ECUMENICON FELLOWSHIP AND OPEN HEARTH FOUNDATION -- 240-506-4577. E-mail the group at firstname.lastname@example.org. www.openhearth.org/samhaindrum.
Oct. 30 from 8 p.m. to midnight -- The pagan group hosts a Samhain drumming circle, a pagan celebration of the turning of the year; participants should bring drums or other noisemakers, a blanket and something to sit on. Donations of canned food for the homeless appreciated. Visit Web site to confirm before going. Free.
NOMADIC CHANTRY OF THE GRAMARYE -- Contact convener Rosemary Kooiman at 301-390-3555.
Tuesday at 7:30 -- The Wiccan-based, neo-pagan group hosts Harvest Moon on the Mall, a full-moon gathering "open to all friends of the goddess," at the Jefferson Memorial. Free.
PAINT BRANCH NATURE SPIRITUALITY CIRCLE -- Paint Branch Unitarian Universalist Church, 3215 Powder Mill Rd., Adelphi. 301- 937-3666. E-mail the church at email@example.com dates and times. The pagan group hosts periodic full-moon gatherings. Free.
TEMPLE OF THE SACRED ARTS -- www.correllianwiccasacredarts.com. Contact the group through its Web site for dates, times and directions. The Correllian Nativist Tradition of Wicca, a pagan group, hosts monthly full-moon rituals. Free.
WAT YARNNA RANGSEE BUDDHIST MONASTERY -- 22147 Cedar Green Rd., Sterling. 703-406-8290. E-mail the monastery at firstname.lastname@example.org. www.watyarn.com.
Oct. 24. from 10 to 2 -- Thai Buddhist Lent-Ending Day. Attendees come to meditate and bring edible offerings to the monks.

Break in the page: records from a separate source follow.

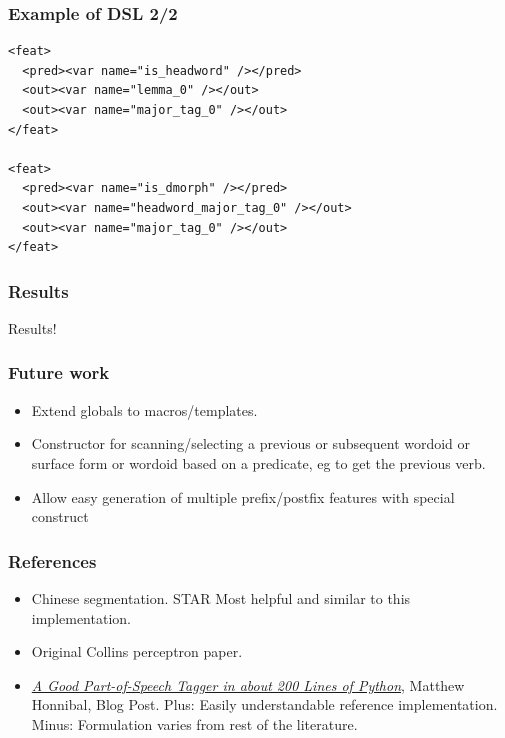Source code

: \documentclass{beamer}
\begin{document}
\begin{frame}[fragile]
\frametitle{Example of DSL 2/2}
{\scriptsize
\begin{verbatim}
<feat>
  <pred><var name="is_headword" /></pred>
  <out><var name="lemma_0" /></out>
  <out><var name="major_tag_0" /></out>
</feat>

<feat>
  <pred><var name="is_dmorph" /></pred>
  <out><var name="headword_major_tag_0" /></out>
  <out><var name="major_tag_0" /></out>
</feat>
\end{verbatim}
}

\end{frame}

\begin{frame}
\frametitle{Results}
Results!
\end{frame}

\begin{frame}
\frametitle{Future work}
\begin{itemize}

  \item Extend globals to macros/templates.

  \item Constructor for scanning/selecting a previous or subsequent wordoid or
    surface form or wordoid based on a predicate, eg to get the previous verb.

  \item Allow easy generation of multiple prefix/postfix features with special
    construct

\end{itemize}
\end{frame}

\begin{frame}
\frametitle{References}
\begin{itemize}

  \item Chinese segmentation. STAR Most helpful and similar to this implementation.

  \item Original Collins perceptron paper.

  \item \textit{\href{https://spacy.io/blog/part-of-speech-pos-tagger-in-python}{A Good Part-of-Speech Tagger in about 200 Lines of Python}},
    Matthew Honnibal, Blog Post.
    Plus: Easily understandable reference implementation. Minus: Formulation
    varies from rest of the literature.

\end{itemize}
\end{frame}
\end{document}
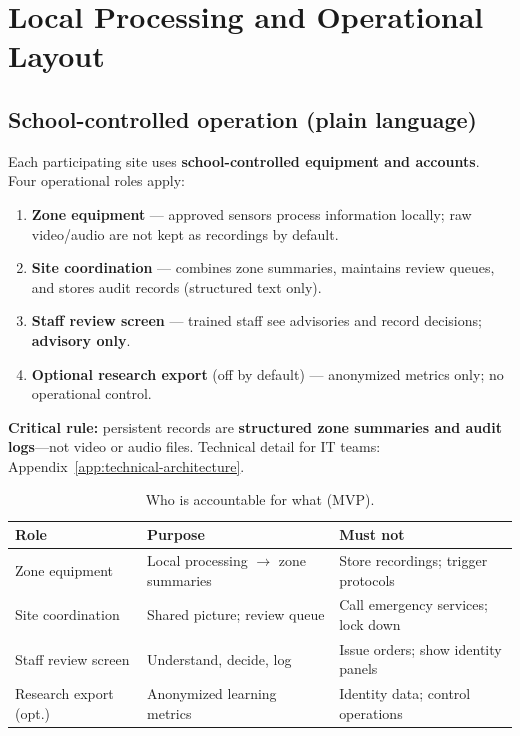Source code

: \section{Local Processing and Operational Layout}
\label{sec:deployment-infrastructure}
\label{sec:hardware-requirements}
\label{sec:edge-infrastructure-req}
\label{sec:network-requirements}

\subsection{School-controlled operation (plain language)}

Each participating site uses \textbf{school-controlled equipment and accounts}.
Four operational roles apply:

\begin{enumerate}[noitemsep]
  \item \textbf{Zone equipment} --- approved sensors process information locally; raw video/audio
        are not kept as recordings by default.
  \item \textbf{Site coordination} --- combines zone summaries, maintains review queues, and stores
        audit records (structured text only).
  \item \textbf{Staff review screen} --- trained staff see advisories and record decisions;
        \textbf{advisory only}.
  \item \textbf{Optional research export} (off by default) --- anonymized metrics only; no operational control.
\end{enumerate}

\textbf{Critical rule:} persistent records are \textbf{structured zone summaries and audit logs}---not
video or audio files.
Technical detail for IT teams: Appendix~\ref{app:technical-architecture}.

\begin{table}[htbp]
  \centering
  \caption{Who is accountable for what (MVP).}
  \label{tab:deployment-roles}
  \small
  \begin{tabular}{@{}p{2.8cm}p{5.0cm}p{4.2cm}@{}}
    \toprule
    Role & Purpose & Must not \\
    \midrule
    Zone equipment &
      Local processing $\rightarrow$ zone summaries &
      Store recordings; trigger protocols \\
    Site coordination &
      Shared picture; review queue &
      Call emergency services; lock down \\
    Staff review screen &
      Understand, decide, log &
      Issue orders; show identity panels \\
    Research export (opt.) &
      Anonymized learning metrics &
      Identity data; control operations \\
    \bottomrule
  \end{tabular}
\end{table}

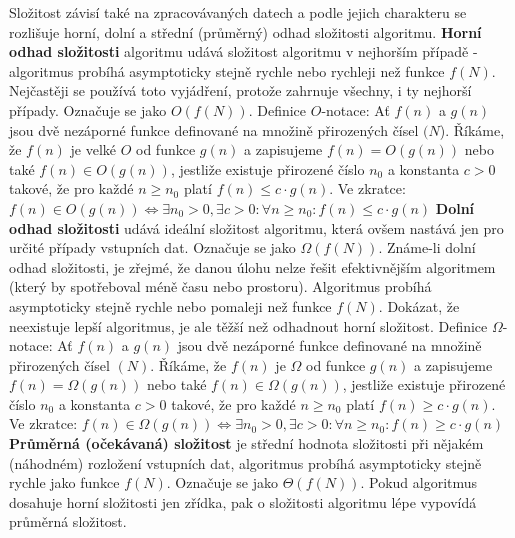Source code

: \documentclass[12pt]{article}
\begin{document}
Složitost závisí také na zpracovávaných datech a podle jejich charakteru se rozlišuje horní, dolní a střední (průměrný) odhad složitosti algoritmu.
\newline
\indent
\textbf{Horní odhad složitosti} algoritmu udává složitost algoritmu v nejhorším případě - algoritmus probíhá asymptoticky stejně rychle nebo rychleji než funkce $f(N)$. Nejčastěji se používá toto vyjádření, protože zahrnuje všechny, i ty nejhorší případy. Označuje se jako $O(f(N))$.
\newline
Definice $O$-notace:
\newline
Ať $f(n)$ a $g(n)$ jsou dvě nezáporné funkce definované na množině přirozených čísel $(N$). Říkáme, že $f(n)$ je velké $O$ od funkce $g(n)$ a zapisujeme $f(n) = O(g(n))$ nebo také $f(n) \in O(g(n))$, jestliže existuje přirozené číslo $n_0$ a konstanta $c > 0$ takové, že pro každé $n \geq n_0$ platí $f(n) \leq c \cdot g(n)$.
\newline
Ve zkratce:
\newline
$f(n) \in O(g(n)) \Leftrightarrow \exists n_0 > 0, \exists c > 0:\forall n \geq n_0: f(n) \leq c \cdot g(n)$
\newline
\indent
\textbf{Dolní odhad složitosti} udává ideální složitost algoritmu, která ovšem nastává jen pro určité případy vstupních dat. Označuje se jako $\Omega(f(N))$. Známe-li dolní odhad složitosti, je zřejmé, že danou úlohu nelze řešit efektivnějším algoritmem (který by spotřeboval méně času nebo prostoru). Algoritmus probíhá asymptoticky stejně rychle nebo pomaleji než funkce $f(N)$. Dokázat, že neexistuje lepší algoritmus, je ale těžší než odhadnout horní složitost.
\newline
Definice $\Omega$-notace:
\newline
Ať $f(n)$ a $g(n)$ jsou dvě nezáporné funkce definované na množině přirozených čísel $(N)$. Říkáme, že $f(n)$ je $\Omega$ od funkce $g(n)$ a zapisujeme $f(n) = \Omega(g(n))$ nebo také $f(n) \in \Omega(g(n))$, jestliže existuje přirozené číslo $n_0$ a konstanta $c > 0$ takové, že pro každé $n \geq n_0$ platí $f(n) \geq c \cdot g(n)$.
\newline
Ve zkratce:
\newline
$f(n) \in \Omega(g(n)) \Leftrightarrow \exists n_0 > 0, \exists c > 0:\forall n \geq n_0: f(n) \geq c \cdot g(n)$
\newline
\indent
\textbf{Průměrná (očekávaná) složitost} je střední hodnota složitosti při nějakém (náhodném) rozložení vstupních dat, algoritmus probíhá asymptoticky stejně rychle jako funkce $f(N)$. Označuje se jako $\Theta(f(N))$. Pokud algoritmus dosahuje horní složitosti jen zřídka, pak o složitosti algoritmu lépe vypovídá průměrná složitost.
\end{document}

Free.
WISE WOMEN FOUNDATION -- 202-518-7737. www.wisewomenweb.net.
Oct. 29-31 -- Goddess retreat, Center of Consciousness, 294 Ross Lane, Bluemont, Va. The Wise Woman Foundation, a nonprofit organization dedicated to connecting women in the mind-body-spirit healing community, introduces participants to different aspects of feminine energy; three-day retreat includes a discussion of the phases of the moon and the corresponding feminine energy. Members $199, nonmembers $239.